Over the past decade, monoclonal antibodies (MoAbs) have come into routine use as essential reagents in clinical and research laboratories and offer great promise for future applications in disease detection, diagnosis, characterization, staging and therapy. See McMichael and Fabre, Monoclonal Antibodies in Clinical Medicine Academic Press, London, N.Y., 1982; St. Groth, Monoclonal antibody production: Principles and practice. In: S. Ferrone and M. P. Dierich (Eds.), Handbook of Monoclonal Antibodies: Applications in Biology and Medicine, Noyes Publications, N.J., p.8.
Much of this value comes from the ability to develop MoAbs with specific or selective reactivity against particular cell or tissue types, developmental lineages or pathologic states (Goding, Monoclonal Antibodies: Principles and Practice Academic Press, London, N.Y., 1983). Irrespective of whether their ultimate application will be as immunohistologic reagents or because of the basic need to establish patterns of reactivity, most candidate MoAbs against cell antigens are necessarily tested against wide arrays of normal and abnormal tissues, usually by immunohistochemical methods. This process is extremely tedious, time consuming, labor intensive and costly in terms of reagents and tissue samples.
Recently there has been described a method for combining multiple tissue samples into a single "sausage" composite held together with a wrapper of intestinal casing. The tissue samples are obtained from deparaffinized histologic blocks. The multiple tissue sausages are reembedded in paraffin, sectioned and mounted on slides to screen and characterize candidate MoAbs. Using this procedure, a hundred or more tissue samples can be tested simultaneously with a single antibody preparation on a single slide. See Battifora (1986), The multitumor (sausage) tissue block: Novel method for immunohistochemical antibody testing. Lab. Invest. 55, 244, 1985.
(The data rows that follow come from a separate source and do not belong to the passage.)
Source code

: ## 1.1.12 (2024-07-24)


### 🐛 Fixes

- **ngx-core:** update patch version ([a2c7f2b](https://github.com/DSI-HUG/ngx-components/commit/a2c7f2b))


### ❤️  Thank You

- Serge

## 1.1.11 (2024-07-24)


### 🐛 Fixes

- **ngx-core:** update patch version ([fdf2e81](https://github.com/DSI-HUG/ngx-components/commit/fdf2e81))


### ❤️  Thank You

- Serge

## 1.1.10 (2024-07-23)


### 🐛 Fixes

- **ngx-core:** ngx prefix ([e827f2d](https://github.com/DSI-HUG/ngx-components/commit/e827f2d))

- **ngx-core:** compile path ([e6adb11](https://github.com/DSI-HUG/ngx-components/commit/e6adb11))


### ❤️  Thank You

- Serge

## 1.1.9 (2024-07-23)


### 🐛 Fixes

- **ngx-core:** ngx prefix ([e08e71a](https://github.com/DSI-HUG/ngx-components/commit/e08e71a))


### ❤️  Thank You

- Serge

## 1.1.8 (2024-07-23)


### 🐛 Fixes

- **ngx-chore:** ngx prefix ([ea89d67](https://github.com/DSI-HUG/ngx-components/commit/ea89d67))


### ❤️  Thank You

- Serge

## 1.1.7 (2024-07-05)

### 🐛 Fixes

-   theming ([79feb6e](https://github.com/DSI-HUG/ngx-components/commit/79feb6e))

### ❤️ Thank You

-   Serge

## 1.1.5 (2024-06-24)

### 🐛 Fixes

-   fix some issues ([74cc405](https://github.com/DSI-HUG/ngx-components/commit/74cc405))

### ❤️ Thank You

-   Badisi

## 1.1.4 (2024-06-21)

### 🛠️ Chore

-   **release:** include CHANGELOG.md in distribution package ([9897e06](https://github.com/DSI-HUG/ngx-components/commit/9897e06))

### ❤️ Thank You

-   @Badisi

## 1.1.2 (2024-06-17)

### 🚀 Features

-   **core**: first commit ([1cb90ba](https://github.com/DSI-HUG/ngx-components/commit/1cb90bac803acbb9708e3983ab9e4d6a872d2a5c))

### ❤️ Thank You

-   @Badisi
While this innovative approach is useful and efficient, it also has a number of inherent difficulties and disadvantages. Preeminent among these drawbacks is the need to deparaffinize and reembed tissue samples, which could lead to further loss of antigens of interest time and technical effort required to prepare the sausage composites; problems in maintaining spatial relationships among the pliable tissue samples in the sausages, complicating the scoring of reactivity; and a lack of ease and flexibility in choosing the tissue samples for and preparation of the sausages, particularly with small specimens.